:: Your objective ::
Print the whole listing below exactly as given, pictures excluded.

:: Supplied information ::
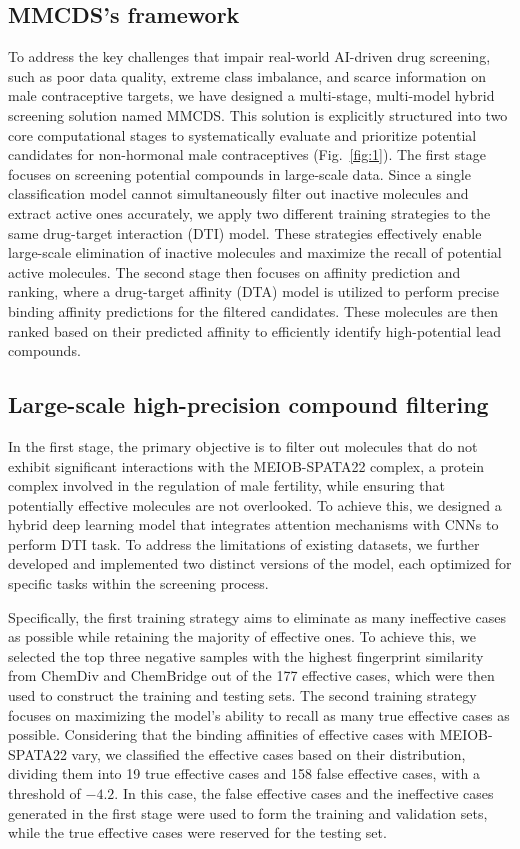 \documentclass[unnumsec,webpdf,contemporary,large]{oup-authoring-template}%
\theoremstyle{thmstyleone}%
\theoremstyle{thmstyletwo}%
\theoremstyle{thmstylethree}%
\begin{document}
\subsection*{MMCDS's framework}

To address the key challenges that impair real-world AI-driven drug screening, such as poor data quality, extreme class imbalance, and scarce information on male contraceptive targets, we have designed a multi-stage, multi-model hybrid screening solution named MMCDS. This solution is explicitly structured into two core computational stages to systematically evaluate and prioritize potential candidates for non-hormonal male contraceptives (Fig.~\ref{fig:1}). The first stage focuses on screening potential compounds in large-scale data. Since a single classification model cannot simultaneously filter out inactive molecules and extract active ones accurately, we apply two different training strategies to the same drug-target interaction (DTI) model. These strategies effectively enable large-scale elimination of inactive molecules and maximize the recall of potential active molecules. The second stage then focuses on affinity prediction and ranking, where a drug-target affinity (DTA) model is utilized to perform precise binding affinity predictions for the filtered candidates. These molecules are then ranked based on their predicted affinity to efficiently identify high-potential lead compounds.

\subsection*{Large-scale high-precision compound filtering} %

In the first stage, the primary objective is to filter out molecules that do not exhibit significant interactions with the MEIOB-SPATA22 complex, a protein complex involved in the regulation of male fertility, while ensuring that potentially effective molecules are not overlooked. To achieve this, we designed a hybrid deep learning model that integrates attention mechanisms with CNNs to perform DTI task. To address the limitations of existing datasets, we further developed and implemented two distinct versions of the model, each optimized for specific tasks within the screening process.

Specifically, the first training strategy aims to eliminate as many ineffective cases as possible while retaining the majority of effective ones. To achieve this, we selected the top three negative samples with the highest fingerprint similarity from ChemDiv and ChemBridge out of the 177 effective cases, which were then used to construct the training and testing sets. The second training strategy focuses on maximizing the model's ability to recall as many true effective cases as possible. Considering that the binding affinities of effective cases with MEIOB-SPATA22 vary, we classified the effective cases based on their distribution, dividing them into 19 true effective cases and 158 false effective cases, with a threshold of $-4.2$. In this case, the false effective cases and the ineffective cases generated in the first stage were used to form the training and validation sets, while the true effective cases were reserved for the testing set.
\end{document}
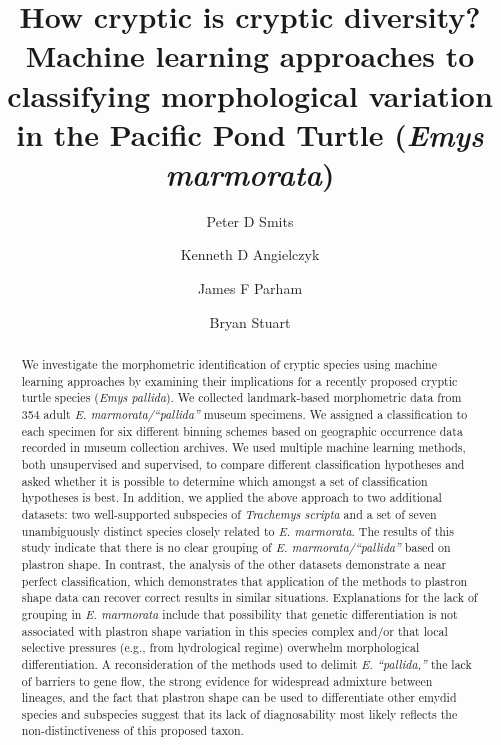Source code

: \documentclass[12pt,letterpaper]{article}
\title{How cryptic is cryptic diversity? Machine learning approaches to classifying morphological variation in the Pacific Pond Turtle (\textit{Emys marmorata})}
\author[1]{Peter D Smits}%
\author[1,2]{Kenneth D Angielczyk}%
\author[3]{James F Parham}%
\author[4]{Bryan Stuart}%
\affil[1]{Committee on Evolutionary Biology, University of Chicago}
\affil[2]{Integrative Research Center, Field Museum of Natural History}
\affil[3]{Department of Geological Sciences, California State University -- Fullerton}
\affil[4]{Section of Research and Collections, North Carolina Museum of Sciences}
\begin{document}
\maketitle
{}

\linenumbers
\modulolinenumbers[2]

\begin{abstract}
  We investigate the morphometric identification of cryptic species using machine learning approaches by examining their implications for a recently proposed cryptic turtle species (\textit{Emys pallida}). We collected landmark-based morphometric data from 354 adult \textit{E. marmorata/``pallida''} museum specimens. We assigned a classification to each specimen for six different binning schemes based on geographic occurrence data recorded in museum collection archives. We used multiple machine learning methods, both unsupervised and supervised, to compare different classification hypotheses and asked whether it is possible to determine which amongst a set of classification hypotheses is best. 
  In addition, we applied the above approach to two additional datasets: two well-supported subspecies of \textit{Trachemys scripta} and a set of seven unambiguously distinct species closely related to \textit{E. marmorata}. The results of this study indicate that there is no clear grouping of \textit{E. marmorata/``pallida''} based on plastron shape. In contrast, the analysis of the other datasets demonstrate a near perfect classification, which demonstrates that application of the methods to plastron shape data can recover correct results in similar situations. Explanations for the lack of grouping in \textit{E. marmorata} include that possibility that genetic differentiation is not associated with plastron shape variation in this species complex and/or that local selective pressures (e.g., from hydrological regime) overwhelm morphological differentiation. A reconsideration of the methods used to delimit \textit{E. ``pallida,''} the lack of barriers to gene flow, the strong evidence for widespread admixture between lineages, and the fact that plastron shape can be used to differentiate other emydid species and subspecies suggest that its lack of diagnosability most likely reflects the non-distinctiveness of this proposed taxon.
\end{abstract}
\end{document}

:: Answer box ::
 \documentclass[unnumsec,webpdf,contemporary,large]{oup-authoring-template}%
\theoremstyle{thmstyleone}%
\theoremstyle{thmstyletwo}%
\theoremstyle{thmstylethree}%
\begin{document}
\subsection*{MMCDS's framework}

To address the key challenges that impair real-world AI-driven drug screening, such as poor data quality, extreme class imbalance, and scarce information on male contraceptive targets, we have designed a multi-stage, multi-model hybrid screening solution named MMCDS. This solution is explicitly structured into two core computational stages to systematically evaluate and prioritize potential candidates for non-hormonal male contraceptives (Fig.~\ref{fig:1}). The first stage focuses on screening potential compounds in large-scale data. Since a single classification model cannot simultaneously filter out inactive molecules and extract active ones accurately, we apply two different training strategies to the same drug-target interaction (DTI) model. These strategies effectively enable large-scale elimination of inactive molecules and maximize the recall of potential active molecules. The second stage then focuses on affinity prediction and ranking, where a drug-target affinity (DTA) model is utilized to perform precise binding affinity predictions for the filtered candidates. These molecules are then ranked based on their predicted affinity to efficiently identify high-potential lead compounds.

\subsection*{Large-scale high-precision compound filtering} %

In the first stage, the primary objective is to filter out molecules that do not exhibit significant interactions with the MEIOB-SPATA22 complex, a protein complex involved in the regulation of male fertility, while ensuring that potentially effective molecules are not overlooked. To achieve this, we designed a hybrid deep learning model that integrates attention mechanisms with CNNs to perform DTI task. To address the limitations of existing datasets, we further developed and implemented two distinct versions of the model, each optimized for specific tasks within the screening process.

Specifically, the first training strategy aims to eliminate as many ineffective cases as possible while retaining the majority of effective ones. To achieve this, we selected the top three negative samples with the highest fingerprint similarity from ChemDiv and ChemBridge out of the 177 effective cases, which were then used to construct the training and testing sets. The second training strategy focuses on maximizing the model's ability to recall as many true effective cases as possible. Considering that the binding affinities of effective cases with MEIOB-SPATA22 vary, we classified the effective cases based on their distribution, dividing them into 19 true effective cases and 158 false effective cases, with a threshold of $-4.2$. In this case, the false effective cases and the ineffective cases generated in the first stage were used to form the training and validation sets, while the true effective cases were reserved for the testing set.
\end{document}
Source code

: \documentclass[12pt,letterpaper]{article}
\title{How cryptic is cryptic diversity? Machine learning approaches to classifying morphological variation in the Pacific Pond Turtle (\textit{Emys marmorata})}
\author[1]{Peter D Smits}%
\author[1,2]{Kenneth D Angielczyk}%
\author[3]{James F Parham}%
\author[4]{Bryan Stuart}%
\affil[1]{Committee on Evolutionary Biology, University of Chicago}
\affil[2]{Integrative Research Center, Field Museum of Natural History}
\affil[3]{Department of Geological Sciences, California State University -- Fullerton}
\affil[4]{Section of Research and Collections, North Carolina Museum of Sciences}
\begin{document}
\maketitle
{}

\linenumbers
\modulolinenumbers[2]

\begin{abstract}
  We investigate the morphometric identification of cryptic species using machine learning approaches by examining their implications for a recently proposed cryptic turtle species (\textit{Emys pallida}). We collected landmark-based morphometric data from 354 adult \textit{E. marmorata/``pallida''} museum specimens. We assigned a classification to each specimen for six different binning schemes based on geographic occurrence data recorded in museum collection archives. We used multiple machine learning methods, both unsupervised and supervised, to compare different classification hypotheses and asked whether it is possible to determine which amongst a set of classification hypotheses is best. 
  In addition, we applied the above approach to two additional datasets: two well-supported subspecies of \textit{Trachemys scripta} and a set of seven unambiguously distinct species closely related to \textit{E. marmorata}. The results of this study indicate that there is no clear grouping of \textit{E. marmorata/``pallida''} based on plastron shape. In contrast, the analysis of the other datasets demonstrate a near perfect classification, which demonstrates that application of the methods to plastron shape data can recover correct results in similar situations. Explanations for the lack of grouping in \textit{E. marmorata} include that possibility that genetic differentiation is not associated with plastron shape variation in this species complex and/or that local selective pressures (e.g., from hydrological regime) overwhelm morphological differentiation. A reconsideration of the methods used to delimit \textit{E. ``pallida,''} the lack of barriers to gene flow, the strong evidence for widespread admixture between lineages, and the fact that plastron shape can be used to differentiate other emydid species and subspecies suggest that its lack of diagnosability most likely reflects the non-distinctiveness of this proposed taxon.
\end{abstract}
\end{document}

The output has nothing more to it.